HC 9.2 Waterreabsorptie Flashcards
Door wat wordt de concentratie van de urine bij mensen bepaald?
Door de hoeveelheid water die er in de urine zit.
Waarom meet je de natriumconcentratie in het bloed?
De natriumconcentratie in het bloed heeft te maken met de hoeveelheid water in het bloed, dus hoe verdund het natrium is.
Waar heeft de hoeveelheid natrium in het lichaam mee te maken?
Volumebalans.
Wat kun je zeggen over de verschillende delen van de lis van Henle?
Het dunne descenderende deel van de lis van Henle is doorlaatbaar voor water (passief), het dunne ascenderende deel van de lis van Henle is doorlaatbaar voor natrium (passief). In het dikke ascenderende deel van de lis van Henle vindt actief natrium reabsorptie plaats met de NKCC2. De scheiding tussen de water reabsorptie en de natrium reabsorptie is enorm belangrijk in hoe je de urine samenstelt.

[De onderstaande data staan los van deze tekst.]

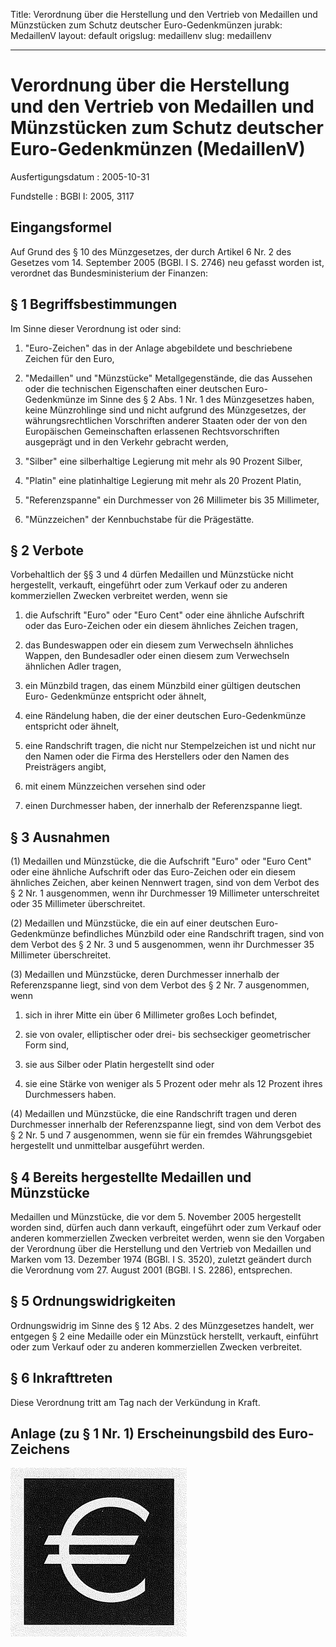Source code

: Title: Verordnung über die Herstellung und den Vertrieb von Medaillen und Münzstücken
  zum Schutz deutscher Euro-Gedenkmünzen
jurabk: MedaillenV
layout: default
origslug: medaillenv
slug: medaillenv

---

# Verordnung über die Herstellung und den Vertrieb von Medaillen und Münzstücken zum Schutz deutscher Euro-Gedenkmünzen (MedaillenV)

Ausfertigungsdatum
:   2005-10-31

Fundstelle
:   BGBl I: 2005, 3117



## Eingangsformel

Auf Grund des § 10 des Münzgesetzes, der durch Artikel 6 Nr. 2 des
Gesetzes vom 14. September 2005 (BGBl. I S. 2746) neu gefasst worden
ist, verordnet das Bundesministerium der Finanzen:


## § 1 Begriffsbestimmungen

Im Sinne dieser Verordnung ist oder sind:

1.  "Euro-Zeichen" das in der Anlage abgebildete und beschriebene Zeichen
    für den Euro,


2.  "Medaillen" und "Münzstücke" Metallgegenstände, die das Aussehen oder
    die technischen Eigenschaften einer deutschen Euro-Gedenkmünze im
    Sinne des § 2 Abs. 1 Nr. 1 des Münzgesetzes haben, keine Münzrohlinge
    sind und nicht aufgrund des Münzgesetzes, der währungsrechtlichen
    Vorschriften anderer Staaten oder der von den Europäischen
    Gemeinschaften erlassenen Rechtsvorschriften ausgeprägt und in den
    Verkehr gebracht werden,


3.  "Silber" eine silberhaltige Legierung mit mehr als 90 Prozent Silber,


4.  "Platin" eine platinhaltige Legierung mit mehr als 20 Prozent Platin,


5.  "Referenzspanne" ein Durchmesser von 26 Millimeter bis 35 Millimeter,


6.  "Münzzeichen" der Kennbuchstabe für die Prägestätte.





## § 2 Verbote

Vorbehaltlich der §§ 3 und 4 dürfen Medaillen und Münzstücke nicht
hergestellt, verkauft, eingeführt oder zum Verkauf oder zu anderen
kommerziellen Zwecken verbreitet werden, wenn sie

1.  die Aufschrift "Euro" oder "Euro Cent" oder eine ähnliche Aufschrift
    oder das Euro-Zeichen oder ein diesem ähnliches Zeichen tragen,


2.  das Bundeswappen oder ein diesem zum Verwechseln ähnliches Wappen, den
    Bundesadler oder einen diesem zum Verwechseln ähnlichen Adler tragen,


3.  ein Münzbild tragen, das einem Münzbild einer gültigen deutschen Euro-
    Gedenkmünze entspricht oder ähnelt,


4.  eine Rändelung haben, die der einer deutschen Euro-Gedenkmünze
    entspricht oder ähnelt,


5.  eine Randschrift tragen, die nicht nur Stempelzeichen ist und nicht
    nur den Namen oder die Firma des Herstellers oder den Namen des
    Preisträgers angibt,


6.  mit einem Münzzeichen versehen sind oder


7.  einen Durchmesser haben, der innerhalb der Referenzspanne liegt.





## § 3 Ausnahmen

(1) Medaillen und Münzstücke, die die Aufschrift "Euro" oder "Euro
Cent" oder eine ähnliche Aufschrift oder das Euro-Zeichen oder ein
diesem ähnliches Zeichen, aber keinen Nennwert tragen, sind von dem
Verbot des § 2 Nr. 1 ausgenommen, wenn ihr Durchmesser 19 Millimeter
unterschreitet oder 35 Millimeter überschreitet.

(2) Medaillen und Münzstücke, die ein auf einer deutschen Euro-
Gedenkmünze befindliches Münzbild oder eine Randschrift tragen, sind
von dem Verbot des § 2 Nr. 3 und 5 ausgenommen, wenn ihr Durchmesser
35 Millimeter überschreitet.

(3) Medaillen und Münzstücke, deren Durchmesser innerhalb der
Referenzspanne liegt, sind von dem Verbot des § 2 Nr. 7 ausgenommen,
wenn

1.  sich in ihrer Mitte ein über 6 Millimeter großes Loch befindet,


2.  sie von ovaler, elliptischer oder drei- bis sechseckiger geometrischer
    Form sind,


3.  sie aus Silber oder Platin hergestellt sind oder


4.  sie eine Stärke von weniger als 5 Prozent oder mehr als 12 Prozent
    ihres Durchmessers haben.




(4) Medaillen und Münzstücke, die eine Randschrift tragen und deren
Durchmesser innerhalb der Referenzspanne liegt, sind von dem Verbot
des § 2 Nr. 5 und 7 ausgenommen, wenn sie für ein fremdes
Währungsgebiet hergestellt und unmittelbar ausgeführt werden.


## § 4 Bereits hergestellte Medaillen und Münzstücke

Medaillen und Münzstücke, die vor dem 5. November 2005 hergestellt
worden sind, dürfen auch dann verkauft, eingeführt oder zum Verkauf
oder anderen kommerziellen Zwecken verbreitet werden, wenn sie den
Vorgaben der Verordnung über die Herstellung und den Vertrieb von
Medaillen und Marken vom 13. Dezember 1974 (BGBl. I S. 3520), zuletzt
geändert durch die Verordnung vom 27. August 2001 (BGBl. I S. 2286),
entsprechen.


## § 5 Ordnungswidrigkeiten

Ordnungswidrig im Sinne des § 12 Abs. 2 des Münzgesetzes handelt, wer
entgegen § 2 eine Medaille oder ein Münzstück herstellt, verkauft,
einführt oder zum Verkauf oder zu anderen kommerziellen Zwecken
verbreitet.


## § 6 Inkrafttreten

Diese Verordnung tritt am Tag nach der Verkündung in Kraft.


## Anlage (zu § 1 Nr. 1) Erscheinungsbild des Euro-Zeichens

![bgbl1_2005_j3118_0010.jpg](bgbl1_2005_j3118_0010.jpg)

Door wat wordt de waterreabsorptie gereguleerd?
De waterreabsorptie wordt gereguleerd door zijn eigen hormoon: ADH (anti-diuretisch hormoon). Hij wordt niet gereguleerd door het RAAS. Vasopressine = ADH.
Wat is de maximale osmolaliteit die in het merg kan worden bereikt?
In de top van het merg kunnen we maximaal een osmolaliteit maken van tussen de 1000 en 1200 mOsm/kg. Door het wel of niet hebben van ADH verschilt de osmolaliteit van de urine enorm. Vooral in de verzamelbuis wordt dit verschil gemaakt omdat daar een enorm concentratie van de urine kan plaatsvinden.
Door wat wordt de hoge osmolatiteit in de top van het niermerg verkregen? En wat is daarvan het nut?
In het niermerg zit een hoge osmolaliteit, die wordt gemaakt door de lis van Henle. Hierdoor kan er een hele geconcentreerd urine ontstaan in de verzamelbuis, omdat de osmolaliteit dient als drijvende kracht.
Hoe wordt water over het celmembraan getransporteerd?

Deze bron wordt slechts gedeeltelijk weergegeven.